Par Samuel
La visite au professeur Bergamotte est un des épisodes les plus captivants, question atmosphère et suspense, des aventures de Tintin. Mais tout l’album baigne dans l’inquiétante ambiance de malédiction. Aussi ouvre-t-on avec impatience ce qui a été présenté comme « une première version quasiment inédite de l’album Les sept boules de cristal ».
On la referme avec le sentiment d’avoir été victime de Rascar Larnac.
Entre la version noir et blanc parue en épisodes dans le journal Le Soir en 1943-1944 et la version de l’album parue en 1948, les différences sont minimes.

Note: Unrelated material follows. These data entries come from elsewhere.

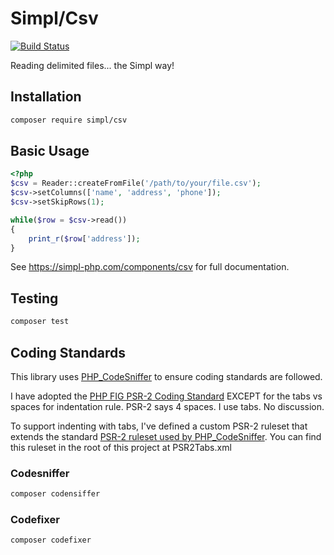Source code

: # Simpl/Csv

[![Build Status](https://img.shields.io/travis/simpl-php/csv.svg?style=flat-square)](https://travis-ci.org/simpl-php/csv)

Reading delimited files... the Simpl way!

## Installation

```bash
composer require simpl/csv
```

## Basic Usage
```php
<?php
$csv = Reader::createFromFile('/path/to/your/file.csv');
$csv->setColumns(['name', 'address', 'phone']);
$csv->setSkipRows(1);

while($row = $csv->read())
{
    print_r($row['address']);
}
```

See <https://simpl-php.com/components/csv> for full documentation.

## Testing

```bash
composer test
```

## Coding Standards
This library uses [PHP_CodeSniffer](http://www.squizlabs.com/php-codesniffer) to ensure coding standards are followed.

I have adopted the [PHP FIG PSR-2 Coding Standard](http://www.php-fig.org/psr/psr-2/) EXCEPT for the tabs vs spaces for indentation rule. PSR-2 says 4 spaces. I use tabs. No discussion.

To support indenting with tabs, I've defined a custom PSR-2 ruleset that extends the standard [PSR-2 ruleset used by PHP_CodeSniffer](https://github.com/squizlabs/PHP_CodeSniffer/blob/master/CodeSniffer/Standards/PSR2/ruleset.xml). You can find this ruleset in the root of this project at PSR2Tabs.xml


### Codesniffer

```bash
composer codensiffer
```

### Codefixer

```bash
composer codefixer
```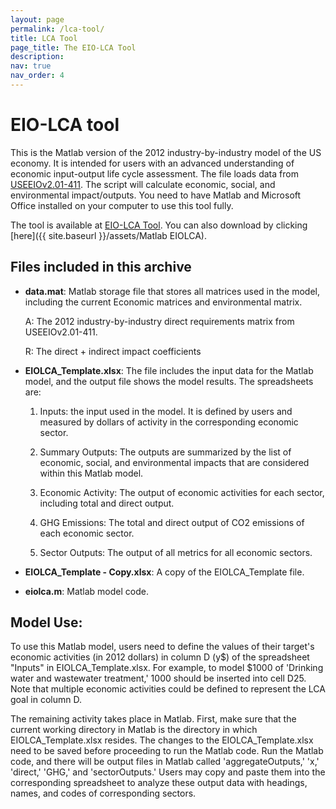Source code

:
 ```yaml
---
layout: page
permalink: /lca-tool/
title: LCA Tool
page_title: The EIO-LCA Tool
description:
nav: true
nav_order: 4
---
```


# EIO-LCA tool

This is the Matlab version of the 2012 industry-by-industry model of the US economy. It is intended for users with an advanced understanding of economic input-output life cycle assessment. The file loads data from [USEEIOv2.01-411](https://github.com/USEPA/useeior/tree/v1.0.0). The script will calculate economic, social, and environmental impact/outputs. You need to have Matlab and Microsoft Office installed on your computer to use this tool fully.

The tool is available at [EIO-LCA Tool](https://github.com/JingYu-NU/EIO-LCA-tool). You can also download by clicking [here]({{ site.baseurl }}/assets/Matlab EIOLCA).

## Files included in this archive

* **data.mat**:
Matlab storage file that stores all matrices used in the model, including the current Economic matrices and environmental matrix.

  A: The 2012 industry-by-industry direct requirements matrix from USEEIOv2.01-411.

  R: The direct + indirect impact coefficients

* **EIOLCA_Template.xlsx**:
The file includes the input data for the Matlab model, and the output file shows the model results. The spreadsheets are:

  1. Inputs: the input used in the model. It is defined by users and measured by dollars of activity in the corresponding economic sector.

  2. Summary Outputs: The outputs are summarized by the list of economic, social, and environmental impacts that are considered within this Matlab model.

  3. Economic Activity: The output of economic activities for each sector, including total and direct output.

  4. GHG Emissions: The total and direct output of CO2 emissions of each economic sector.

  5. Sector Outputs: The output of all metrics for all economic sectors.

* **EIOLCA_Template - Copy.xlsx**:
  A copy of the EIOLCA_Template file.

* **eiolca.m**:
  Matlab model code.

## Model Use:

  To use this Matlab model, users need to define the values of their target's economic activities (in 2012 dollars) in column D (y$) of the spreadsheet "Inputs" in EIOLCA_Template.xlsx. For example, to model $1000 of 'Drinking water and wastewater treatment,' 1000 should be inserted into cell D25. Note that multiple economic activities could be defined to represent the LCA goal in column D.

  The remaining activity takes place in Matlab. First, make sure that the current working directory in Matlab is the directory in which EIOLCA_Template.xlsx resides. The changes to the EIOLCA_Template.xlsx need to be saved before proceeding to run the Matlab code. Run the Matlab code, and there will be output files in Matlab called 'aggregateOutputs,' 'x,' 'direct,' 'GHG,' and 'sectorOutputs.' Users may copy and paste them into the corresponding spreadsheet to analyze these output data with headings, names, and codes of corresponding sectors.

Chaque jour, dans le journal, paraît un strip long ; avec trois de ces strips, Hergé compose une page d’album de quatre strips courts. L’auteur ayant prévu cette adaptation, il n’y aucune modification réelle. Hergé ne redécoupe pas le récit. Pas d’ajout ou de développement dans l’album, il s’agit de suppressions ici ou là, portant sur des points purement anecdotiques. Quelques cases seront agrandies pour développer le décor, par exemple celle qui représente le riche salon de l’ethnographe Marc Charlet, avec ses trophées de chasse et ses œuvres d’art « premier ». Hergé introduira dans l’album quelques très grandes cases, pour donner du relief à certaines scènes : le capitaine Haddock entrant en scène avec une tête de vache ou victime d’une grue dans le port de Saint-Nazaire.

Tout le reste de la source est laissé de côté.